Usted está aquí: domingo 10 de septiembre de 2006 Opinión El fantasma de la otredad

Bárbara Jacobs

El fantasma de la otredad

¿Existe D.L.H.? ¿Añadiría a mi probable infracción y descrédito, o quizá más bien a su mérito, escribir el nombre de esta periodista con todas sus letras? El caso no se originó mañana sino un lunes de los pasados en los momentos en que yo apagaba mi máquina y me disponía a empacarla para volver de mi cabaña en el campo a mi casa en la ciudad a trabajar, es decir, a continuar trabajando. La aparición de un aviso de correo en la pantalla me interrumpió. No lo habría atendido si su procedencia no hubiera sido la de un popular diario del país, de los dos o tres cuya consulta se recomienda no desdeñar a quien busca informarse según una y otras políticas editoriales. Lo cierto es que al abrir el correo del que hablo me encontré con una invitación demasiado atractiva para rechazarla sin remordimientos.
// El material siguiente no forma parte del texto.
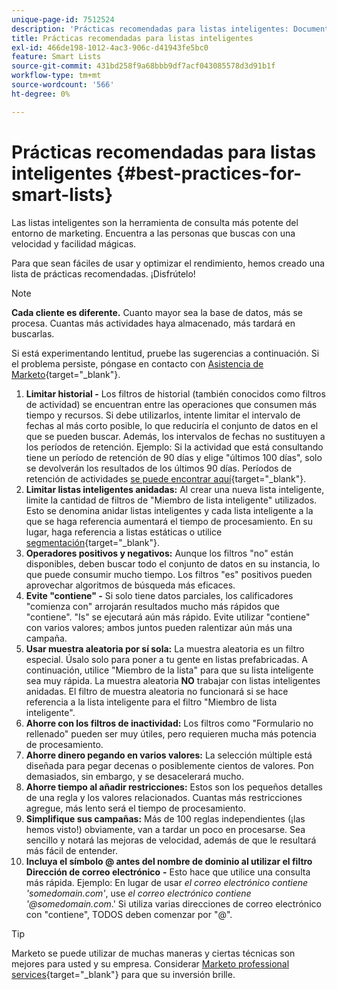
 ```yaml
---
unique-page-id: 7512524
description: 'Prácticas recomendadas para listas inteligentes: Documentos de Marketo, documentación del producto'
title: Prácticas recomendadas para listas inteligentes
exl-id: 466de198-1012-4ac3-906c-d41943fe5bc0
feature: Smart Lists
source-git-commit: 431bd258f9a68bbb9df7acf043085578d3d91b1f
workflow-type: tm+mt
source-wordcount: '566'
ht-degree: 0%

---
```


# Prácticas recomendadas para listas inteligentes {#best-practices-for-smart-lists}

Las listas inteligentes son la herramienta de consulta más potente del entorno de marketing. Encuentra a las personas que buscas con una velocidad y facilidad mágicas.

Para que sean fáciles de usar y optimizar el rendimiento, hemos creado una lista de prácticas recomendadas. ¡Disfrútelo!

>[!NOTE]
>
>**Cada cliente es diferente.** Cuanto mayor sea la base de datos, más se procesa. Cuantas más actividades haya almacenado, más tardará en buscarlas.
>
>Si está experimentando lentitud, pruebe las sugerencias a continuación. Si el problema persiste, póngase en contacto con [Asistencia de Marketo](https://nation.marketo.com/t5/Support/ct-p/Support){target="_blank"}.

1. **Limitar historial -** Los filtros de historial (también conocidos como filtros de actividad) se encuentran entre las operaciones que consumen más tiempo y recursos. Si debe utilizarlos, intente limitar el intervalo de fechas al más corto posible, lo que reduciría el conjunto de datos en el que se pueden buscar. Además, los intervalos de fechas no sustituyen a los períodos de retención. Ejemplo: Si la actividad que está consultando tiene un período de retención de 90 días y elige &quot;últimos 100 días&quot;, solo se devolverán los resultados de los últimos 90 días. Períodos de retención de actividades [se puede encontrar aquí](https://nation.marketo.com/t5/knowledgebase/marketo-activities-data-retention-policy/ta-p/251480){target="_blank"}.
1. **Limitar listas inteligentes anidadas:** Al crear una nueva lista inteligente, limite la cantidad de filtros de &quot;Miembro de lista inteligente&quot; utilizados. Esto se denomina anidar listas inteligentes y cada lista inteligente a la que se haga referencia aumentará el tiempo de procesamiento. En su lugar, haga referencia a listas estáticas o utilice [segmentación](/help/marketo/product-docs/personalization/segmentation-and-snippets/segmentation/create-a-segmentation.md){target="_blank"}.
1. **Operadores positivos y negativos:** Aunque los filtros &quot;no&quot; están disponibles, deben buscar todo el conjunto de datos en su instancia, lo que puede consumir mucho tiempo. Los filtros &quot;es&quot; positivos pueden aprovechar algoritmos de búsqueda más eficaces.
1. **Evite &quot;contiene&quot; -** Si solo tiene datos parciales, los calificadores &quot;comienza con&quot; arrojarán resultados mucho más rápidos que &quot;contiene&quot;. &quot;Is&quot; se ejecutará aún más rápido. Evite utilizar &quot;contiene&quot; con varios valores; ambos juntos pueden ralentizar aún más una campaña.
1. **Usar muestra aleatoria por sí sola:** La muestra aleatoria es un filtro especial. Úsalo solo para poner a tu gente en listas prefabricadas. A continuación, utilice &quot;Miembro de la lista&quot; para que su lista inteligente sea muy rápida. La muestra aleatoria **NO** trabajar con listas inteligentes anidadas. El filtro de muestra aleatoria no funcionará si se hace referencia a la lista inteligente para el filtro &quot;Miembro de lista inteligente&quot;.
1. **Ahorre con los filtros de inactividad:** Los filtros como &quot;Formulario no rellenado&quot; pueden ser muy útiles, pero requieren mucha más potencia de procesamiento.
1. **Ahorre dinero pegando en varios valores:** La selección múltiple está diseñada para pegar decenas o posiblemente cientos de valores. Pon demasiados, sin embargo, y se desacelerará mucho.
1. **Ahorre tiempo al añadir restricciones:** Estos son los pequeños detalles de una regla y los valores relacionados. Cuantas más restricciones agregue, más lento será el tiempo de procesamiento.
1. **Simplifique sus campañas:** Más de 100 reglas independientes (¡las hemos visto!) obviamente, van a tardar un poco en procesarse. Sea sencillo y notará las mejoras de velocidad, además de que le resultará más fácil de entender.
1. **Incluya el símbolo @ antes del nombre de dominio al utilizar el filtro Dirección de correo electrónico** **-** Esto hace que utilice una consulta más rápida. Ejemplo: En lugar de usar _el correo electrónico contiene &#39;somedomain.com&#39;_, use _el correo electrónico contiene &#39;@somedomain.com_.&#39; Si utiliza varias direcciones de correo electrónico con &quot;contiene&quot;, TODOS deben comenzar por &quot;@&quot;.

>[!TIP]
>
>Marketo se puede utilizar de muchas maneras y ciertas técnicas son mejores para usted y su empresa. Considerar [Marketo professional services](https://pages2.marketo.com/72-hour-survival-guide.html){target="_blank"} para que su inversión brille.
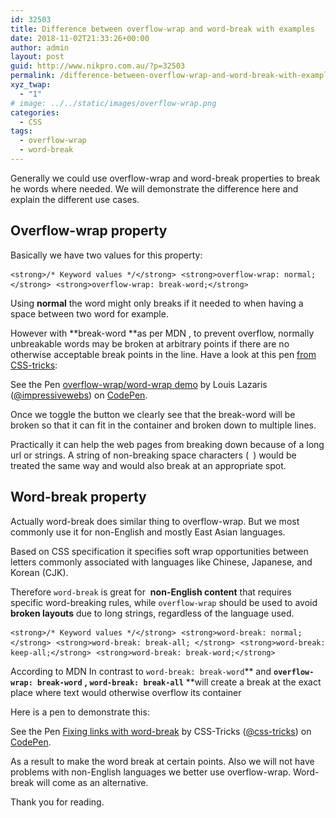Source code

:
 ```yaml
---
id: 32503
title: Difference between overflow-wrap and word-break with examples
date: 2018-11-02T21:33:26+00:00
author: admin
layout: post
guid: http://www.nikpro.com.au/?p=32503
permalink: /difference-between-overflow-wrap-and-word-break-with-examples/
xyz_twap:
  - "1"
# image: ../../static/images/overflow-wrap.png
categories:
  - CSS
tags:
  - overflow-wrap
  - word-break
---
```

Generally we could use overflow-wrap and word-break properties to break he words where needed. We will demonstrate the difference here and explain the different use cases.

<!-- /wp:core-embed/wordpress -->

<!-- wp:heading -->

## Overflow-wrap property

<!-- /wp:heading -->

<!-- wp:paragraph -->

Basically we have two values for this property:

<!-- /wp:paragraph -->

<!-- wp:preformatted -->

<pre class="wp-block-preformatted"><code>&lt;strong>/* Keyword values */&lt;/strong></code> <code>&lt;strong>overflow-wrap: normal;&lt;/strong></code> <code>&lt;strong>overflow-wrap: break-word;&lt;/strong></code></pre>

<!-- /wp:preformatted -->

<!-- wp:paragraph -->

Using **normal** the word might only breaks if it needed to when having a space between two word for example.

<!-- /wp:paragraph -->

<!-- wp:paragraph -->

However with **break-word **as per MDN , to prevent overflow, normally unbreakable words may be broken at arbitrary points if there are no otherwise acceptable break points in the line. Have a look at this pen <a href="https://css-tricks.com/almanac/properties/o/overflow-wrap/" target="_blank" rel="noreferrer noopener">from CSS-tricks</a>:

<!-- /wp:paragraph -->

<!-- wp:html -->

<p class="codepen" data-height="265" data-theme-id="0" data-slug-hash="ZLBvav" data-default-tab="css,result" data-user="impressivewebs" data-pen-title="overflow-wrap/word-wrap demo">
  See the Pen <a href="https://codepen.io/impressivewebs/pen/ZLBvav/">overflow-wrap/word-wrap demo</a> by Louis Lazaris (<a href="https://codepen.io/impressivewebs">@impressivewebs</a>) on <a href="https://codepen.io">CodePen</a>.
</p>



<!-- /wp:html -->

<!-- wp:paragraph -->

Once we toggle the button we clearly see that the break-word will be broken so that it can fit in the container and broken down to multiple lines.

<!-- /wp:paragraph -->

<!-- wp:paragraph -->

Practically it can help the web pages from breaking down because of a long url or strings. A string of non-breaking space characters (` `) would be treated the same way and would also break at an appropriate spot.

<!-- /wp:paragraph -->

<!-- wp:heading -->

## Word-break property

<!-- /wp:heading -->

<!-- wp:paragraph -->

Actually word-break does similar thing to overflow-wrap. But we most commonly use it for non-English and mostly East Asian languages.

<!-- /wp:paragraph -->

<!-- wp:paragraph -->

Based on CSS specification it specifies soft wrap opportunities between letters commonly associated with languages like Chinese, Japanese, and Korean (CJK).

<!-- /wp:paragraph -->

<!-- wp:paragraph -->

Therefore `word-break` is great for  **non-English content** that requires specific word-breaking rules, while `overflow-wrap` should be used to avoid **broken layouts** due to long strings, regardless of the language used.

<!-- /wp:paragraph -->

<!-- wp:preformatted -->

<pre class="wp-block-preformatted"><code>&lt;strong>/* Keyword values */&lt;/strong></code> <code>&lt;strong>word-break: normal; &lt;/strong></code> <code>&lt;strong>word-break: break-all; &lt;/strong></code> <code>&lt;strong>word-break: keep-all;&lt;/strong></code> <code>&lt;strong>word-break: break-word;&lt;/strong></code></pre>

<!-- /wp:preformatted -->

<!-- wp:paragraph -->

According to MDN In contrast to `word-break: break-word`** and **`overflow-wrap: break-word`** **, `word-break: break-all`** **will create a break at the exact place where text would otherwise overflow its container

<!-- /wp:paragraph -->

<!-- wp:paragraph -->

Here is a pen to demonstrate this:

<!-- /wp:paragraph -->

<!-- wp:html -->

<p class="codepen" data-height="265" data-theme-id="0" data-slug-hash="avavBY" data-default-tab="html,result" data-user="css-tricks" data-pen-title="Fixing links with word-break">
  See the Pen <a href="https://codepen.io/team/css-tricks/pen/avavBY/">Fixing links with word-break</a> by CSS-Tricks (<a href="https://codepen.io/css-tricks">@css-tricks</a>) on <a href="https://codepen.io">CodePen</a>.
</p>



<!-- /wp:html -->

<!-- wp:paragraph -->

As a result to make the word break at certain points. Also we will not have problems with non-English languages we better use overflow-wrap. Word-break will come as an alternative.

<!-- /wp:paragraph -->

<!-- wp:paragraph -->

Thank you for reading.

<!-- /wp:paragraph -->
Los filósofos del saber vivir recomiendan para no sumirse en el desentendimiento no dejar de vincularse con el exterior. No recuerdo las razones con que fundamentan su consejo, pero desde que lo hice mío he procurado seguirlo en toda su amplitud. De manera que en este sentido agradecí la mano tendida de D.L.H. y me dispuse a contestar mi parte de su encuesta.

De entonces a ahora han pasado muchas semanas y no me he enterado de que ella la recogiera en el periódico desde el cual la solicitó ni, por cualquier circunstancia imprevista, tampoco en ningún otro. Y, dado que por lo que hace a capacidad de trabajo efectivo soy pobre, ha llegado el momento en que debo ceder a la necesidad de retomar el tema con el que D.L.H. me estimuló a reflexionar y recoger en mi modesto espacio el desarrollo que yo le di al asunto todavía bajo la fuerza del entusiasmo.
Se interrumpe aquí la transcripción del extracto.